Document images with source code
※

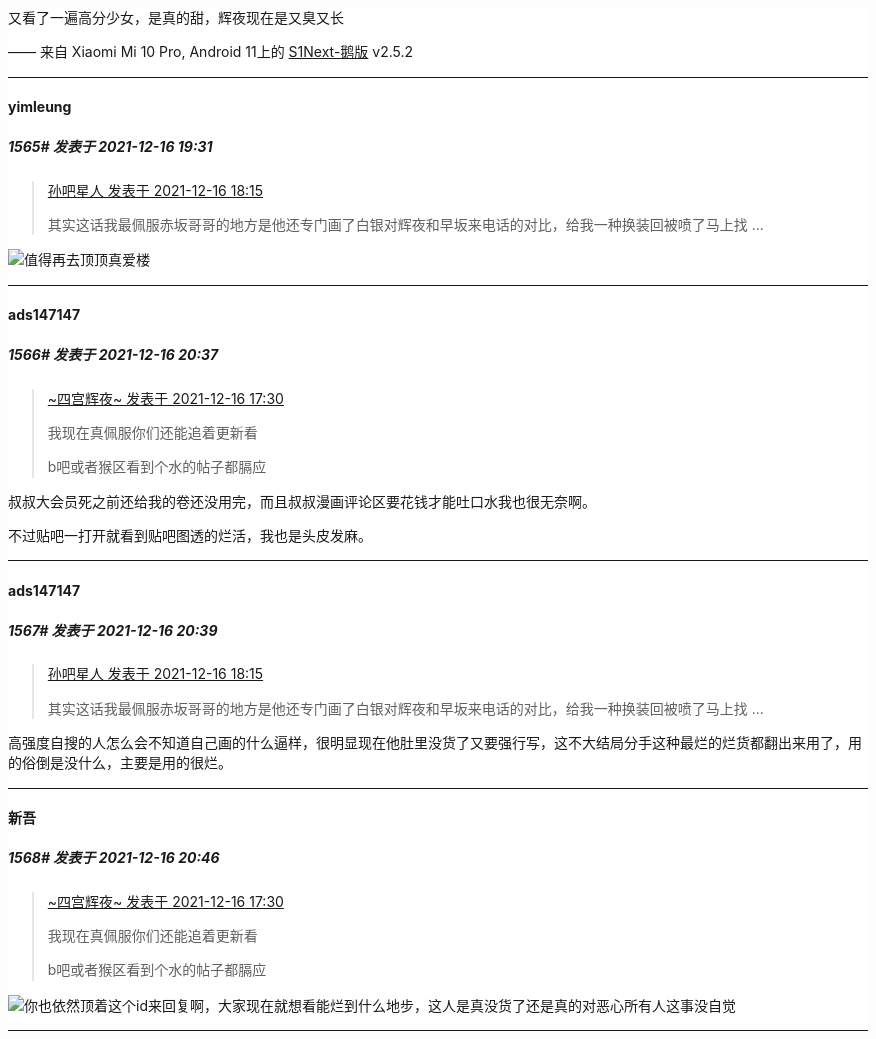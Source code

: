 又看了一遍高分少女，是真的甜，辉夜现在是又臭又长

—— 来自 Xiaomi Mi 10 Pro, Android 11上的 [S1Next-鹅版](https://github.com/ykrank/S1-Next/releases) v2.5.2

*****

####  yimleung  
##### 1565#       发表于 2021-12-16 19:31

<blockquote><a href="httphttps://bbs.saraba1st.com/2b/forum.php?mod=redirect&amp;goto=findpost&amp;pid=53962617&amp;ptid=2019032" target="_blank">孙吧星人 发表于 2021-12-16 18:15</a>

其实这话我最佩服赤坂哥哥的地方是他还专门画了白银对辉夜和早坂来电话的对比，给我一种换装回被喷了马上找 ...</blockquote>
<img src="https://static.saraba1st.com/image/smiley/face2017/033.png" referrerpolicy="no-referrer">值得再去顶顶真爱楼

*****

####  ads147147  
##### 1566#       发表于 2021-12-16 20:37

<blockquote><a href="httphttps://bbs.saraba1st.com/2b/forum.php?mod=redirect&amp;goto=findpost&amp;pid=53962117&amp;ptid=2019032" target="_blank">~四宫辉夜~ 发表于 2021-12-16 17:30</a>

我现在真佩服你们还能追着更新看

b吧或者猴区看到个水的帖子都膈应</blockquote>
叔叔大会员死之前还给我的卷还没用完，而且叔叔漫画评论区要花钱才能吐口水我也很无奈啊。

不过贴吧一打开就看到贴吧图透的烂活，我也是头皮发麻。

*****

####  ads147147  
##### 1567#       发表于 2021-12-16 20:39

<blockquote><a href="httphttps://bbs.saraba1st.com/2b/forum.php?mod=redirect&amp;goto=findpost&amp;pid=53962617&amp;ptid=2019032" target="_blank">孙吧星人 发表于 2021-12-16 18:15</a>

其实这话我最佩服赤坂哥哥的地方是他还专门画了白银对辉夜和早坂来电话的对比，给我一种换装回被喷了马上找 ...</blockquote>
高强度自搜的人怎么会不知道自己画的什么逼样，很明显现在他肚里没货了又要强行写，这不大结局分手这种最烂的烂货都翻出来用了，用的俗倒是没什么，主要是用的很烂。

*****

####  新吾  
##### 1568#       发表于 2021-12-16 20:46

<blockquote><a href="httphttps://bbs.saraba1st.com/2b/forum.php?mod=redirect&amp;goto=findpost&amp;pid=53962117&amp;ptid=2019032" target="_blank">~四宫辉夜~ 发表于 2021-12-16 17:30</a>

我现在真佩服你们还能追着更新看

b吧或者猴区看到个水的帖子都膈应</blockquote>
<img src="https://static.saraba1st.com/image/smiley/face2017/065.png" referrerpolicy="no-referrer">你也依然顶着这个id来回复啊，大家现在就想看能烂到什么地步，这人是真没货了还是真的对恶心所有人这事没自觉

*****
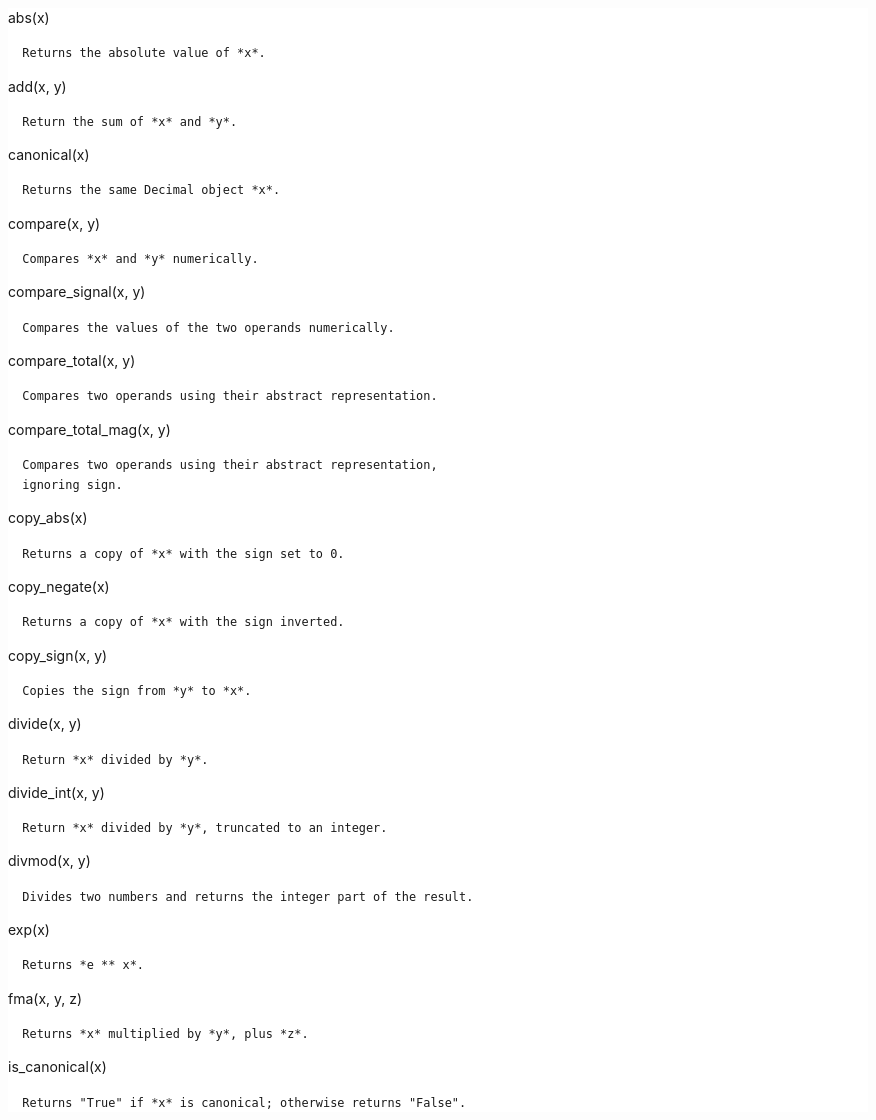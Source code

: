    abs(x)

      Returns the absolute value of *x*.

   add(x, y)

      Return the sum of *x* and *y*.

   canonical(x)

      Returns the same Decimal object *x*.

   compare(x, y)

      Compares *x* and *y* numerically.

   compare_signal(x, y)

      Compares the values of the two operands numerically.

   compare_total(x, y)

      Compares two operands using their abstract representation.

   compare_total_mag(x, y)

      Compares two operands using their abstract representation,
      ignoring sign.

   copy_abs(x)

      Returns a copy of *x* with the sign set to 0.

   copy_negate(x)

      Returns a copy of *x* with the sign inverted.

   copy_sign(x, y)

      Copies the sign from *y* to *x*.

   divide(x, y)

      Return *x* divided by *y*.

   divide_int(x, y)

      Return *x* divided by *y*, truncated to an integer.

   divmod(x, y)

      Divides two numbers and returns the integer part of the result.

   exp(x)

      Returns *e ** x*.

   fma(x, y, z)

      Returns *x* multiplied by *y*, plus *z*.

   is_canonical(x)

      Returns "True" if *x* is canonical; otherwise returns "False".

※

▶ [YOUR ASSIGNMENT]:
What is needed is an exact copy of the lines from the one containing "copy_sign(x, y)" through the last line of the records above, both included.

▶ [ANSWER SECTION]:
   copy_sign(x, y)

      Copies the sign from *y* to *x*.

   divide(x, y)

      Return *x* divided by *y*.

   divide_int(x, y)

      Return *x* divided by *y*, truncated to an integer.

   divmod(x, y)

      Divides two numbers and returns the integer part of the result.

   exp(x)

      Returns *e ** x*.

   fma(x, y, z)

      Returns *x* multiplied by *y*, plus *z*.

   is_canonical(x)

      Returns "True" if *x* is canonical; otherwise returns "False".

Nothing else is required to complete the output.